145 P.2d 924, 62 Cal. App. 2d 933, 1944 Cal. App. LEXIS 894
CourtCalifornia Court of Appeal
DecidedFebruary 16, 1944
DocketCrim. 3762
StatusPublished
Cited by5 cases

This text of 145 P.2d 924 (People v. Gilbert) is published on Counsel Stack Legal Research, covering California Court of Appeal primary law. Counsel Stack provides free access to over 12 million legal documents including statutes, case law, regulations, and constitutions.

Bluebook
People v. Gilbert, 145 P.2d 924, 62 Cal. App. 2d 933, 1944 Cal. App. LEXIS 894 (Cal. Ct.

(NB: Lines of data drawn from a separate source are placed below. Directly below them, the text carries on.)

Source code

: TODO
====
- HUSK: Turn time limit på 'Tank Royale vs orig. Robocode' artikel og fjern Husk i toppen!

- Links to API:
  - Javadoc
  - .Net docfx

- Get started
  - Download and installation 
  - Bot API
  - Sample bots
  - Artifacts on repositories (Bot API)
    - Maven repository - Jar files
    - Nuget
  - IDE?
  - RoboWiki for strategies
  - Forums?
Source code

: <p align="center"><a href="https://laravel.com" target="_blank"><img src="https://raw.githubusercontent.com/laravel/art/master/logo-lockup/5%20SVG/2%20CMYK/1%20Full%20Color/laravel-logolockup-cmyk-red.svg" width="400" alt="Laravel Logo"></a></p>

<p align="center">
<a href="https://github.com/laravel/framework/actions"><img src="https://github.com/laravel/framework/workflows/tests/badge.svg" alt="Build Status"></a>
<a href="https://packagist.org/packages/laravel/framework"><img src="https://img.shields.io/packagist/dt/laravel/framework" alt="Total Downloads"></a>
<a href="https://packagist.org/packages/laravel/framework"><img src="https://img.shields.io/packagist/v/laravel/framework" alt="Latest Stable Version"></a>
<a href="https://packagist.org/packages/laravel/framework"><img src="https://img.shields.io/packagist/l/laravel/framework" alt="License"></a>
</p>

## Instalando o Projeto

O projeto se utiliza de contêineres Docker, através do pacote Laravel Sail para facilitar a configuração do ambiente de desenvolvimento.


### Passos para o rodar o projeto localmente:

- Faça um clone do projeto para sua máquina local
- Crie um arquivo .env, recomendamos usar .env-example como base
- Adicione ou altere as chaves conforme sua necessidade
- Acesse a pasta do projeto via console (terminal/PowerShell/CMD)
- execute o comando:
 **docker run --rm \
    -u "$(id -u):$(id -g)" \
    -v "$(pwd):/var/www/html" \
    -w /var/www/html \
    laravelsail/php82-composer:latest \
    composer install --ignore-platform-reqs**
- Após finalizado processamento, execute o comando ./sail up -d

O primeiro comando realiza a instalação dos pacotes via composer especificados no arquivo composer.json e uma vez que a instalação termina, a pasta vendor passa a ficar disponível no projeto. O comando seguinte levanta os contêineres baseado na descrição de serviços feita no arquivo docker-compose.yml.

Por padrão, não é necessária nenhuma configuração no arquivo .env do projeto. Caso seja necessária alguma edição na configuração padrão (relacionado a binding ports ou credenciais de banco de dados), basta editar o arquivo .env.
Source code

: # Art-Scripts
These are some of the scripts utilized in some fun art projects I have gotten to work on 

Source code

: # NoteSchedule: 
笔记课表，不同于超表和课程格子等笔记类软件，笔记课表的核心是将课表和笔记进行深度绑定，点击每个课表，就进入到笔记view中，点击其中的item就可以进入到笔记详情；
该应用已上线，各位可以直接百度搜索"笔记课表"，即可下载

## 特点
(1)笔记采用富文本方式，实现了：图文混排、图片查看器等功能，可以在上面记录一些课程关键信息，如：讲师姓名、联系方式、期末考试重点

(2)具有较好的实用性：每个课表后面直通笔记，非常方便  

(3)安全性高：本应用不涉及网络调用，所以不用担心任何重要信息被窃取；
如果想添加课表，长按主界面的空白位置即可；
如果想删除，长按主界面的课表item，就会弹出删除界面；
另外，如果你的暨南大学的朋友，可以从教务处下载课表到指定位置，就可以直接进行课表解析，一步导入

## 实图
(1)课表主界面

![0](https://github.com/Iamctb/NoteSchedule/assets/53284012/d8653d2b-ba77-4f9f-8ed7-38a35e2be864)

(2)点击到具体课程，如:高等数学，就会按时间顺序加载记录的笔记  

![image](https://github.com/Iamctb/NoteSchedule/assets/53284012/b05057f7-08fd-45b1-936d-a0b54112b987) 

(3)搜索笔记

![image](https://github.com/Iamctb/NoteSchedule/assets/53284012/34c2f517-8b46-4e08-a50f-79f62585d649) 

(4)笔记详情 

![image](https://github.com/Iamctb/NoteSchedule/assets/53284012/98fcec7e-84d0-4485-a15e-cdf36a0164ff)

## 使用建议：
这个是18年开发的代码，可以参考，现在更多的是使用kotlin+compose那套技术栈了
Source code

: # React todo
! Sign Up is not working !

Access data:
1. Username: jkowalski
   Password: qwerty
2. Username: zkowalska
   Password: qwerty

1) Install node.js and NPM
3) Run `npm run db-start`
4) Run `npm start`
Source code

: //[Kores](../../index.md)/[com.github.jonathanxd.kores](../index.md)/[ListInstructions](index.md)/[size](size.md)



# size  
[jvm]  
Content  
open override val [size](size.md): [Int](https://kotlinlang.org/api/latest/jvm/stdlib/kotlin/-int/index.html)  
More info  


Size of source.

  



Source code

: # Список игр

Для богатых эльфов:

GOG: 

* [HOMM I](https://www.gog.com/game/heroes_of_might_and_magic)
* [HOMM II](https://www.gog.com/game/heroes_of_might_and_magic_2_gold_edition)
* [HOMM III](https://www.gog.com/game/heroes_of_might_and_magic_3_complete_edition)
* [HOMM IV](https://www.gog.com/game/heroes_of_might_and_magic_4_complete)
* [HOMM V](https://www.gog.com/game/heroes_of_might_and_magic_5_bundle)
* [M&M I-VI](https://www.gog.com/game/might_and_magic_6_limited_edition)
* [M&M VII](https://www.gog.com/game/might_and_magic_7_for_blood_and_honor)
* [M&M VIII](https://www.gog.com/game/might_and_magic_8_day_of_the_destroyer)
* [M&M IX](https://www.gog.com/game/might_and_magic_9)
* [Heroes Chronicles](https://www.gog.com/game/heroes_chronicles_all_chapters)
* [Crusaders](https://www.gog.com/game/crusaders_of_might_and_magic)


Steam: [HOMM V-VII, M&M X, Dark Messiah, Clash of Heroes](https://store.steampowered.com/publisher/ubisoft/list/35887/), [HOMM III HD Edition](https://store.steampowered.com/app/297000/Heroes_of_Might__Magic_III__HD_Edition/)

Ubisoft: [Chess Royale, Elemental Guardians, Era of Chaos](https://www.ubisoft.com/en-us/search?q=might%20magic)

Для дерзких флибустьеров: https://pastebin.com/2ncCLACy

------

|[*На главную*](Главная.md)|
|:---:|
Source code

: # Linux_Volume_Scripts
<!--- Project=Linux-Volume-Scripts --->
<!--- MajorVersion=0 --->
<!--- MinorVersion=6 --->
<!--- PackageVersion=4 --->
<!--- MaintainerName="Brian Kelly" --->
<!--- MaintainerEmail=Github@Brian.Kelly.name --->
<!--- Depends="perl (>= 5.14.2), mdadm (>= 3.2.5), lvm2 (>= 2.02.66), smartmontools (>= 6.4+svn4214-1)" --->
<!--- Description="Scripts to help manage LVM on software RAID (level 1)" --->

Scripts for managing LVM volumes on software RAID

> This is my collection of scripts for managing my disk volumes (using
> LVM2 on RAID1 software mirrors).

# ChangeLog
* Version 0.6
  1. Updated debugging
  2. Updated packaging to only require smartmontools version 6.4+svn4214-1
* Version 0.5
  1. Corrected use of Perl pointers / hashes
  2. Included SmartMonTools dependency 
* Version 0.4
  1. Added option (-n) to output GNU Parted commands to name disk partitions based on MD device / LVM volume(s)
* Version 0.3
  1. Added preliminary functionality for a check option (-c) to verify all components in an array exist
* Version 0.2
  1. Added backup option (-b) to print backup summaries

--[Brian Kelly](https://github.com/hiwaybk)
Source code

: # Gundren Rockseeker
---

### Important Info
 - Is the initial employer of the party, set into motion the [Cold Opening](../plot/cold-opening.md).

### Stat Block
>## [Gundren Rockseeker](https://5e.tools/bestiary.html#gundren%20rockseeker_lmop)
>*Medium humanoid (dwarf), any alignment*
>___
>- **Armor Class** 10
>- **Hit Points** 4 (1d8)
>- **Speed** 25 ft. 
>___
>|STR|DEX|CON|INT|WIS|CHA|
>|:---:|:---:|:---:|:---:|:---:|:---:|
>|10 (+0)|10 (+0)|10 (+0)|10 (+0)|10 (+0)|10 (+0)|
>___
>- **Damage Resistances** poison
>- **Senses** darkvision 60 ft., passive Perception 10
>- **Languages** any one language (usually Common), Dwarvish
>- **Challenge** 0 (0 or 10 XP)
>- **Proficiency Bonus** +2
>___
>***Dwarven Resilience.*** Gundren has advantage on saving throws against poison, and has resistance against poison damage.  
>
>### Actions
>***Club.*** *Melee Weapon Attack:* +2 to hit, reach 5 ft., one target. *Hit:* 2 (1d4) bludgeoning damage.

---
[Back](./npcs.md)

App. 1944).

Opinion

YORK, P. J.

By an amended complaint containing two counts, the defendants were jointly charged with the crimes of grand theft and burglary, and the defendant Cora Lee Gilbert was also charged with two prior convictions of the crime of larceny.

Upon arraignment both defendants pleaded “not guilty” to the offenses of grand theft and burglary, and defendant Gilbert admitted the prior convictions. Thereafter defendant *934 Wynn withdrew his plea of “not guilty” to the charge of burglary, pleaded “guilty” thereto, the court finding the offense to be burglary of the second degree, and made his application for probation, whereupon his case was continued to a later date, but the record does not disclose what disposition was made thereof.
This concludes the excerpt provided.